The duty of good faith continues during any litigation that is brought to recover policy benefits. Knotts v. Zurich Ins. Co., 197 S.W.3d 512, 517-18 (Ky. 2006) (citing White v. Western Title Ins. Co., 710 P.2d 309, 316-17 (Cal. 1985), Haddick v. Valor Ins., 735 N.E.2d 132, 133 (Ill.App. 2000), Harris v. Fontenot, 606 So.2d 72, 74 (La.Ct.App. 1992), Palmer v. Farmers Ins. Exchange, 861 P.2d 895, 913 (Mont. 1993), O'Donnell ex rel. Mitro v. Allstate Ins. Co., 734 A.2d 901, 906 (Pa.Super.Ct. 1999) and Barefield v. DPIC Companies, 600 S.E.2d 256, 267 (W.Va. 2004)). See also Sinclair v. Zurich American Ins. Co., 129 F.Supp.3d 1252, 1257 (D.N.M. 2015). Here, Plaintiff alleges that State Farm acted in bad faith during the course of the underlying breach of contract action.

1. Work Product Doctrine

The work production doctrine protects from discovery by the opposing party materials prepared in anticipation of litigation. Fed.R.Civ.Pro. 26(b)(3). Application of the doctrine is governed by federal law. Kandel v. Brother Intern. Corp., 683 F.Supp.2d 1076, 1083 (C.D.Cal. 2009); Moe v. System Transport, Inc., 270 F.R.D. 613, 622 (D.Mont. 2010); and Abueg v. State Farm Mu. Auto. Ins. Co., 2014 WL 550311, at *3 (D.Nev. Oct. 30, 2014). The party claiming work product immunity has the burden of proving the applicability of the doctrine. Kandel, 683 F.Supp.2d at 1083-84 (citing A. Farber & Partners, Inc. v. Garber, 234 F.R.D. 186, 192 (C.D. Cal. 2006)). Rule 26(b)(3) distinguishes between ordinary work product and opinion work product. Ordinary work product is discoverable if the requesting party shows a "substantial need for the materials to prepare its case and cannot, without undue hardship, obtain their substantial equivalent by other means." Moe, 270 F.R.D. at 626-27 (quoting Rule 26(b)(3)(A)(ii)). "In contrast, the Court is obligated to 'protect against disclosure of the mental impressions, conclusions, opinions, or legal theories of a party's attorney or other representatives concerning the litigation. Thus, opinion work product is afforded greatest protection, and a party seeking such materials must show that the 'mental impressions are directly at issue in a case and the need for the materials is compelling.'" Id. at 627 (quoting Dion v. Nationwide Mut. Ins. Co., 185 F.R.D. 288, 282 (D.Mont. 1998)). See also Phillips v. C.R. Bard, Inc., 290 F.R.D. 615, 634 (D.Nev. 2013).

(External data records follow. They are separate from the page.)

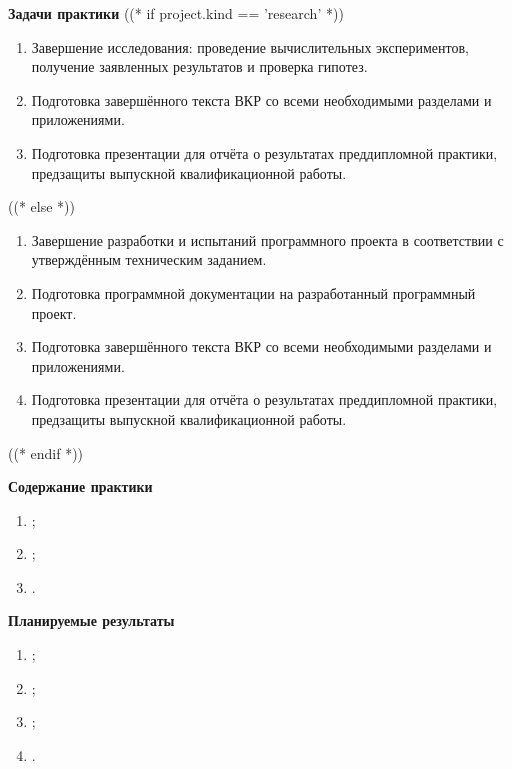 \documentclass[12pt,a4paper]{extarticle}
\begin{document}
\textbf{Задачи практики}
((* if project.kind == 'research' *))
\begin{enumerate}[leftmargin=1.4em, itemsep=2pt]
  \item Завершение исследования: проведение вычислительных экспериментов,
        получение заявленных результатов и проверка гипотез.
  \item Подготовка завершённого текста ВКР со всеми необходимыми разделами
        и приложениями.
  \item Подготовка презентации для отчёта о результатах преддипломной
        практики, предзащиты выпускной квалификационной работы.
\end{enumerate}
((* else *))
\begin{enumerate}[leftmargin=1.4em, itemsep=2pt]
  \item Завершение разработки и испытаний программного проекта в соответствии
        с утверждённым техническим заданием.
  \item Подготовка программной документации на разработанный программный проект.
  \item Подготовка завершённого текста ВКР со всеми необходимыми разделами
        и приложениями.
  \item Подготовка презентации для отчёта о результатах преддипломной
        практики, предзащиты выпускной квалификационной работы.
\end{enumerate}
((* endif *))

\textbf{Содержание практики}
\begin{enumerate}[leftmargin=1.4em, itemsep=2pt]
  \item {};
  \item {};
  \item {}.
\end{enumerate}

\textbf{Планируемые результаты}
\begin{enumerate}[leftmargin=1.4em, itemsep=2pt]
  \item {};
  \item {};
  \item {};
  \item {}.
\end{enumerate}
\end{document}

In Holmgren v. State Farm Mut. Auto. Ins. Co., 976 F.2d 573 (9th Cir. 1992), the court stated that in a bad faith insurance claim settlement case, the "strategy, mental impressions, and opinions of [the insurer's] agents concerning the handling of the claim are directly at issue." Id. at 577 (citing Reavis v. Metropolitan Property & Liability Ins. Co., 117 F.R.D. 160, 164 (S.D.Cal. 1987)). "Unless the information is available elsewhere, a plaintiff may be able to establish a compelling need for evidence in the insurer's claim file regarding the insurer's opinion of the viability and value of the claim. We review the question on a case-by-case basis." The court further noted that "in bad faith settlement cases, insurers may call their adjusters to testify to their opinions as to the lack of viability of the underlying claim. When an insurer chooses to remain moot on the subject, the plaintiff is not foreclosed from developing the same evidence." Id. at 578.

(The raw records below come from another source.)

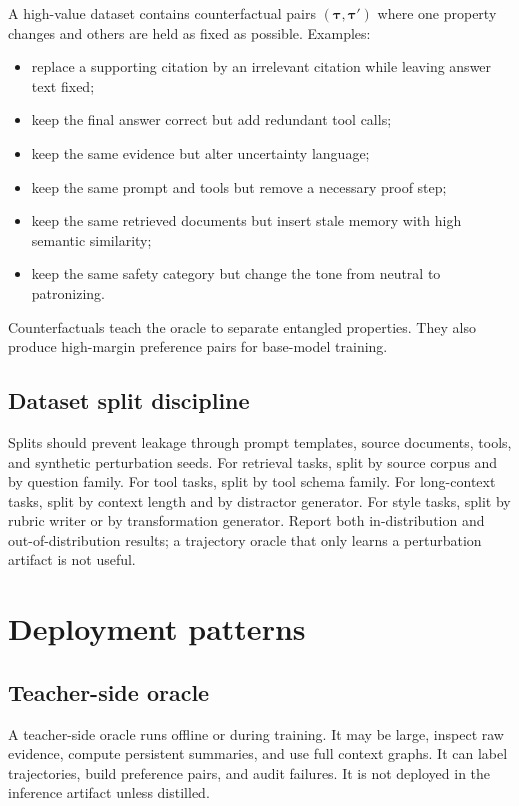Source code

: \documentclass[11pt]{article}
\theoremstyle{definition}
\theoremstyle{remark}
\newcommand{\traj}{\boldsymbol{\tau}}
\numberwithin{equation}{section}
\begin{document}
A high-value dataset contains counterfactual pairs \((\traj,\traj')\) where one property changes and others are held as fixed as possible.  Examples:
\begin{itemize}
    \item replace a supporting citation by an irrelevant citation while leaving answer text fixed;
    \item keep the final answer correct but add redundant tool calls;
    \item keep the same evidence but alter uncertainty language;
    \item keep the same prompt and tools but remove a necessary proof step;
    \item keep the same retrieved documents but insert stale memory with high semantic similarity;
    \item keep the same safety category but change the tone from neutral to patronizing.
\end{itemize}
Counterfactuals teach the oracle to separate entangled properties.  They also produce high-margin preference pairs for base-model training.

\subsection{Dataset split discipline}

Splits should prevent leakage through prompt templates, source documents, tools, and synthetic perturbation seeds.  For retrieval tasks, split by source corpus and by question family.  For tool tasks, split by tool schema family.  For long-context tasks, split by context length and by distractor generator.  For style tasks, split by rubric writer or by transformation generator.  Report both in-distribution and out-of-distribution results; a trajectory oracle that only learns a perturbation artifact is not useful.

\section{Deployment patterns}

\subsection{Teacher-side oracle}
A teacher-side oracle runs offline or during training.  It may be large, inspect raw evidence, compute persistent summaries, and use full context graphs.  It can label trajectories, build preference pairs, and audit failures.  It is not deployed in the inference artifact unless distilled.
\end{document}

The insured's right to discover the opinions and mental impressions of the insurer's claims adjusters does not mean, however, that she is entitled to obtain the confidential opinions, mental impressions or legal theories of the insurer's attorney. In Siddall v. Allstate Ins. Co., 15 Fed.Appx. 522 (9th Cir. Aug. 1, 2001) (unpublished memorandum), the plaintiff argued that he had "a substantial need" for the mental impressions, conclusions, and opinions of the insurer's attorney. The court stated that "[i]n analyzing this contention, it is important to discern the difference between the attorney-client privilege and the work product doctrine. Even if we agreed that Siddall had a substantial need for the requested documents, a substantial need does not, as a matter of law, provide a legal basis for piercing the attorney-client privilege. It can, however, provide a basis for obtaining material withheld under the work product doctrine." Id. at 522. Likewise, in Dion v. Nationwide Mut. Ins. Co., 185 F.R.D. 288, 294 (D.Mont. 1998), the court stated that a compelling need to obtain the insurance adjuster's mental impressions and opinions does not, in and of itself, support production of the mental impressions and opinions of the insurer's attorney. In Yurick ex rel. Yurick v. Liberty Mut. Ins. Co., 201 F.R.D. 465, 473 n. 13 (D.Ariz. 2001), the court relied on Holmgren and Brown v. Superior Court, 137 Ariz. 327, 670 P.2d 725, 735 (Ariz. 1983) in stating the mental impressions and opinions of the insurer's claims personnel were discoverable in a bad faith action, "but not the attorney-client communications" between the insurer and its counsel which were protected by the attorney-client privilege. Therefore, although the work product doctrine may not protect the attorney's mental impressions and opinions from being discovered in a bad faith action, they may still be protected under the attorney-client privilege.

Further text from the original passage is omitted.